The amount of the fine
The FCA imposed a financial penalty of £27,385,400 pursuant to section 91 of the Financial Services and Markets Act 2000. The amount reflected Rio Tinto’s market capitalisation - and included a 30% reduction (from £39,122,007) for early settlement. Whilst the FCA has imposed large fines in recent years for breaches of the DTRs, this fine is the largest imposed for such a breach and reflects the robust approach the FCA is prepared to take.
US and Australian investigations
The Securities Exchange Commission (SEC) has separately investigated and charged Rio Tinto and two of its former senior executives, former CEO Thomas Albanese and former CFO Guy Elliott, with violating the antifraud, reporting, books and records and internal controls provisions of the federal securities laws. The SEC is seeking permanent injunctions, return of allegedly ill-gotten gains plus interest, and civil penalties from all the defendants. It is also seeking to bar the former senior executives from serving as public company officers or directors.
The SEC alleges that Rio Tinto and its senior executives sought to hide or delay disclosure of the nature and extent of the developments from its board of directors, audit committee, independent auditors and investors. It contends that this led Rio Tinto to release misleading financial statements and public statements prior to a series of US debt offerings pursuant to which Rio Tinto raised $5.5 billion from US investors (approximately $3 billion of which was raised after the negative developments had become known within Rio Tinto).
Rio Tinto has said that it “intends to vigorously defend itself against the allegations” made by the SEC. It has also emphasised that “the FCA made no findings of fraud, or of any systemic or widespread failure by Rio Tinto” and that it “believes that the SEC case is unwarranted and that, when all the facts are considered by the court, or if necessary by a jury, the SEC’s claims will be rejected”.
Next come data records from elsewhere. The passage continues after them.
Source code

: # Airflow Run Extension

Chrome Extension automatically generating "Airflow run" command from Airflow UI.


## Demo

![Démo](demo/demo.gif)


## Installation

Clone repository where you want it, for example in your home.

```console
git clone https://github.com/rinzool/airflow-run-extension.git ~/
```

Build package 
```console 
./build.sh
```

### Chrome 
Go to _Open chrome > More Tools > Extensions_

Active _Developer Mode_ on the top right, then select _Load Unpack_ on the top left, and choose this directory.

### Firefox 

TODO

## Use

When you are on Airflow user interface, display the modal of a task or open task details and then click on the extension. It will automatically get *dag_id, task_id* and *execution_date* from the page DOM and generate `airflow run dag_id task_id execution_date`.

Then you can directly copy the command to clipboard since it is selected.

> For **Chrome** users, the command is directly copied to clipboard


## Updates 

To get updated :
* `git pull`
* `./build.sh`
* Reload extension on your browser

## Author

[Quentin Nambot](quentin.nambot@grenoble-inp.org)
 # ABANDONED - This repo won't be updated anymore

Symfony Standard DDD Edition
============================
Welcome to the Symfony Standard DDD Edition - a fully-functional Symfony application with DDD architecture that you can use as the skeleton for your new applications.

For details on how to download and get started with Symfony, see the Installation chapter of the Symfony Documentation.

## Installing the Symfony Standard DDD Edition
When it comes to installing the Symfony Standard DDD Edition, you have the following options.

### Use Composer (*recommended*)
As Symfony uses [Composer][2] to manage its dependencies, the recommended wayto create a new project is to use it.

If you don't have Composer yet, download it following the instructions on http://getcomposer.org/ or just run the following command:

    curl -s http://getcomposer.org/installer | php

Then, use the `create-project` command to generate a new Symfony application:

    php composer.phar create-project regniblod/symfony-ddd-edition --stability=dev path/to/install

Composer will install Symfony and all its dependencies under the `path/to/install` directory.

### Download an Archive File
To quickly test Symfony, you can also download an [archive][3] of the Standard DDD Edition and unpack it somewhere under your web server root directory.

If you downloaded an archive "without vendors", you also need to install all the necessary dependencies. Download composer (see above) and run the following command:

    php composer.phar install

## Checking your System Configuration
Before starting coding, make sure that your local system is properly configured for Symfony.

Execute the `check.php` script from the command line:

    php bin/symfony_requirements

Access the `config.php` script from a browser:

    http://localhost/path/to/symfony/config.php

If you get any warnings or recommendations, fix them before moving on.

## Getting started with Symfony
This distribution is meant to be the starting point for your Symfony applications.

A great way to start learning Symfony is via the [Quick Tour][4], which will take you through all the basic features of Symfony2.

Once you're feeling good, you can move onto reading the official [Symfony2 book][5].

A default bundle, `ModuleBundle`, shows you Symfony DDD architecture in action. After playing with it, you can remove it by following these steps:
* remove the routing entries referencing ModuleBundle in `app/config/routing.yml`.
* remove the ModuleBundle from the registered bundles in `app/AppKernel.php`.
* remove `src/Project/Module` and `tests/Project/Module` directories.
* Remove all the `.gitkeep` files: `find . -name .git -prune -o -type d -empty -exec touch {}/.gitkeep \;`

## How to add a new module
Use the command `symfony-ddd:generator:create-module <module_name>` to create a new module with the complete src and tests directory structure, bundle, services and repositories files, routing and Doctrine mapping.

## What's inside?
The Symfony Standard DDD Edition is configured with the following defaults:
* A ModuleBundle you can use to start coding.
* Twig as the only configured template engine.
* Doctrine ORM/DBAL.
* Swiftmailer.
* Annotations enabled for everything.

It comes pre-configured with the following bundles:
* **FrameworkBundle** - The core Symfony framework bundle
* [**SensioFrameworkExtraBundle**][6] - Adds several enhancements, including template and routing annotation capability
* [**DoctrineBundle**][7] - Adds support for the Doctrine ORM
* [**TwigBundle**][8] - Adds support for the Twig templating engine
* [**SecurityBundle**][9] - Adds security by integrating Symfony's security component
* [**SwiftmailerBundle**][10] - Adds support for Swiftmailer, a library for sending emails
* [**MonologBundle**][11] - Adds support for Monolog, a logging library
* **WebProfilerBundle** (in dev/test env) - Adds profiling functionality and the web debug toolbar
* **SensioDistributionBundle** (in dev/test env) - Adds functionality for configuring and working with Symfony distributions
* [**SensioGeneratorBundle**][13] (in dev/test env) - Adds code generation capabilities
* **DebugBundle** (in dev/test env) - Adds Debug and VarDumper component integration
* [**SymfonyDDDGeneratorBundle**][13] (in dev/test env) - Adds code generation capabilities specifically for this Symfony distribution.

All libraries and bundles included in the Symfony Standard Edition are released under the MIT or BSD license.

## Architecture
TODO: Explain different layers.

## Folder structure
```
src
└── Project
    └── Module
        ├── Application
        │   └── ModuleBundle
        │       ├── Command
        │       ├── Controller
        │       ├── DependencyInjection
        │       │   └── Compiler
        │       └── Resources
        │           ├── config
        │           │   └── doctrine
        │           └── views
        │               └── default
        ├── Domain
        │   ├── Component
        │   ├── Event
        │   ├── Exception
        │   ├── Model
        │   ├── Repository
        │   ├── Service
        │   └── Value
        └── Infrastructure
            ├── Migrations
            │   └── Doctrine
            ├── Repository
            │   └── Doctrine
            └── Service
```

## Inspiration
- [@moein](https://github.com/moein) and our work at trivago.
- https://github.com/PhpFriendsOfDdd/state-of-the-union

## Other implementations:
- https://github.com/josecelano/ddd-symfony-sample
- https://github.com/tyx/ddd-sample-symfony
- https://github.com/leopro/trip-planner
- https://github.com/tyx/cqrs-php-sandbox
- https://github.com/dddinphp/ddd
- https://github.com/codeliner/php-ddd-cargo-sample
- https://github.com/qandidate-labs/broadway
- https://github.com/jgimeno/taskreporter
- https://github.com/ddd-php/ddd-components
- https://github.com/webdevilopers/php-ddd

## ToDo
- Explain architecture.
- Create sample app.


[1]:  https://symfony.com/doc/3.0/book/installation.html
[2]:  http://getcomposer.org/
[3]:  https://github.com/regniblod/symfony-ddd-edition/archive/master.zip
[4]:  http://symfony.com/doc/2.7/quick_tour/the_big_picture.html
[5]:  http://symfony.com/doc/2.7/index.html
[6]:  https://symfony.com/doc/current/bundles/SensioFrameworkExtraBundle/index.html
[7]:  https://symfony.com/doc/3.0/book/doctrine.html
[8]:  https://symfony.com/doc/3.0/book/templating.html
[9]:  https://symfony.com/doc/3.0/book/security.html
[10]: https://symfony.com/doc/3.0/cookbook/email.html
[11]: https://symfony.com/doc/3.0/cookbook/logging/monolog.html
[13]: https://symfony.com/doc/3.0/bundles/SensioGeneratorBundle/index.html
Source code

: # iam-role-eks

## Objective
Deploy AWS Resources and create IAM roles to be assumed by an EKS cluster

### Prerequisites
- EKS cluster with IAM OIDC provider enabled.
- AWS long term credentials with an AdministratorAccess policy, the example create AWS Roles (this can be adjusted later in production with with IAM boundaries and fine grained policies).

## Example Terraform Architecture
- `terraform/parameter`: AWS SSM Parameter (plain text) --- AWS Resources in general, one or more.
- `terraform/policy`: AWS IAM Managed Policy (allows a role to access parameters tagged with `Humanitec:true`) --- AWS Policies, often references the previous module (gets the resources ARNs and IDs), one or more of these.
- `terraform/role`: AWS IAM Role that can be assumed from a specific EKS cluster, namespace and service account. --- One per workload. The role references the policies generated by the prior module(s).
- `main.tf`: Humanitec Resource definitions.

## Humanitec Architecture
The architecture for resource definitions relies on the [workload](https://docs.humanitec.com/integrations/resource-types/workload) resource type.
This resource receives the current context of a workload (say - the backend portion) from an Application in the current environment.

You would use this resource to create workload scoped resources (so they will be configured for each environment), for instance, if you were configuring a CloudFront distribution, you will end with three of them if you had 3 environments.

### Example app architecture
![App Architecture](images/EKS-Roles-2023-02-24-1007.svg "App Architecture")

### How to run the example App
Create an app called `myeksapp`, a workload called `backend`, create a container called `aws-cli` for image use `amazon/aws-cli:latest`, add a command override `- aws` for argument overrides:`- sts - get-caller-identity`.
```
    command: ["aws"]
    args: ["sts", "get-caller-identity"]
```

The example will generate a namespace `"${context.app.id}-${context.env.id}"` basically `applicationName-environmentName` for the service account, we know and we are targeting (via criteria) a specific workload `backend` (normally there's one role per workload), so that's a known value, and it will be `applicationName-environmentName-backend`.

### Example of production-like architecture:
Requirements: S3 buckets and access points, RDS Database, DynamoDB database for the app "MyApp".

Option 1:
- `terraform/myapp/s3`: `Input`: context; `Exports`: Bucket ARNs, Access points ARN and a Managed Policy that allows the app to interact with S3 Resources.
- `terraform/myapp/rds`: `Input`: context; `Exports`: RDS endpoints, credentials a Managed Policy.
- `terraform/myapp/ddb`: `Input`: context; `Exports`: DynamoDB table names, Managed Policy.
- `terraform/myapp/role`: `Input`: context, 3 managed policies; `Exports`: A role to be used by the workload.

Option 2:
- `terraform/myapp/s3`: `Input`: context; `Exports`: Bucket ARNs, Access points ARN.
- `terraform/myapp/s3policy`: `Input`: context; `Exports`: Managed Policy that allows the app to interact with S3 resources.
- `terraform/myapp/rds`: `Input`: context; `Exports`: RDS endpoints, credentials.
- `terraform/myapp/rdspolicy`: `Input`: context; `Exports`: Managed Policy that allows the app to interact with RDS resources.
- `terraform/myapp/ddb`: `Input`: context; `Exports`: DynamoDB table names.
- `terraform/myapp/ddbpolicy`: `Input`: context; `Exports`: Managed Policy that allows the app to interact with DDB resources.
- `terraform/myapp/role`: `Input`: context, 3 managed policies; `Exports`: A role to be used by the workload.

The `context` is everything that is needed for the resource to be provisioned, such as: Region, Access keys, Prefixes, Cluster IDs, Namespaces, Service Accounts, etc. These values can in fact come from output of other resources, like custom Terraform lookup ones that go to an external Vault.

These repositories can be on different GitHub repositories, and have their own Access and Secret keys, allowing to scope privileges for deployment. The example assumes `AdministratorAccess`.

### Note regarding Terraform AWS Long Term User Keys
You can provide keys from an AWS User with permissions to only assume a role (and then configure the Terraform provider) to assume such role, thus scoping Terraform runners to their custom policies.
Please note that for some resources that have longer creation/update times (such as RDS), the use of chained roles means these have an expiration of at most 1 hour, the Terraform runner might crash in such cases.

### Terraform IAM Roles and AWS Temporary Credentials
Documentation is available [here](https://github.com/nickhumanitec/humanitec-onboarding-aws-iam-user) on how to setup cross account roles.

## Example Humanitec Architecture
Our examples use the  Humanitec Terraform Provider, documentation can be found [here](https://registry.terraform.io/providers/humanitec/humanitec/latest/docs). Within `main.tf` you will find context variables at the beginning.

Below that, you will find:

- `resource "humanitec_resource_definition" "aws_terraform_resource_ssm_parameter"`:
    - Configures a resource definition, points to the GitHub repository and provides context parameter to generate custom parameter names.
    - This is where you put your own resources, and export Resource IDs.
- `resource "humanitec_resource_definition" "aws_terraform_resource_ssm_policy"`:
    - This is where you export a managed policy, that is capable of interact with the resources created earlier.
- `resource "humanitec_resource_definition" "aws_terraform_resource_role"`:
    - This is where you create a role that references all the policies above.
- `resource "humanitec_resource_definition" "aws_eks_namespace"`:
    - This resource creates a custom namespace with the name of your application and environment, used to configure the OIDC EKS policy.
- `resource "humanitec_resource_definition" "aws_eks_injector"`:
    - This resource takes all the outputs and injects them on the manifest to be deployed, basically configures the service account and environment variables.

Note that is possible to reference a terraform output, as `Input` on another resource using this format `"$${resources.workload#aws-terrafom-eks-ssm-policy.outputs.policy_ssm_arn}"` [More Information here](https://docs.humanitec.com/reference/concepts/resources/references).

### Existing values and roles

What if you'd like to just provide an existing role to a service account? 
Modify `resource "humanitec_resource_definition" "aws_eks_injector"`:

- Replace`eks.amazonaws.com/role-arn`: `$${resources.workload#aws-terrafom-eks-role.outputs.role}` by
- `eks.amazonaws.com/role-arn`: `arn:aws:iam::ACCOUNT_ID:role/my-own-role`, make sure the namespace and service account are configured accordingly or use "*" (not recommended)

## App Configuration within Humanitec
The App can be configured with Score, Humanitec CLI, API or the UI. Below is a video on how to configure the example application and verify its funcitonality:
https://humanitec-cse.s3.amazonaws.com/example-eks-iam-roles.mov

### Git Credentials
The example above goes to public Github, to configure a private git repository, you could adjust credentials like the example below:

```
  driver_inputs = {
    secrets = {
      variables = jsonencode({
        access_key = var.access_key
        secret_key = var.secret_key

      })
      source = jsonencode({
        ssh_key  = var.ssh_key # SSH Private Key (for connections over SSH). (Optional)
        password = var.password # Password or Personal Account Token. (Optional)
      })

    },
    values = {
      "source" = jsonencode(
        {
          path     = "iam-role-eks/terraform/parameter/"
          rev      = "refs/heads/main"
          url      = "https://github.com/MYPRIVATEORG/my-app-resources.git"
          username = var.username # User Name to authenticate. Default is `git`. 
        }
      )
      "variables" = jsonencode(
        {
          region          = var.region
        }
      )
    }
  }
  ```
Separately, Rio Tinto has announced that the Australian Securities and Investment Commission has also filed a complaint regarding Rio Tinto’s disclosures and the timing of the coal mine impairment. Rio Tinto has confirmed that it also “intends to vigorously defend itself against these allegations” and will update the market in due course.
Lessons to learn
The FCA’s investigation emphasises the need for listed companies to adhere to the highest standards of disclosure and transparency – and the size of the fine, the largest to date for breach of the DTRs, emphasises the robust approach that the FCA is prepared to take. The complaints filed by the SEC and the Australian Securities and Investment Commission serve as a reminder that, for international corporates with multiple listings, the consequences may be far reaching.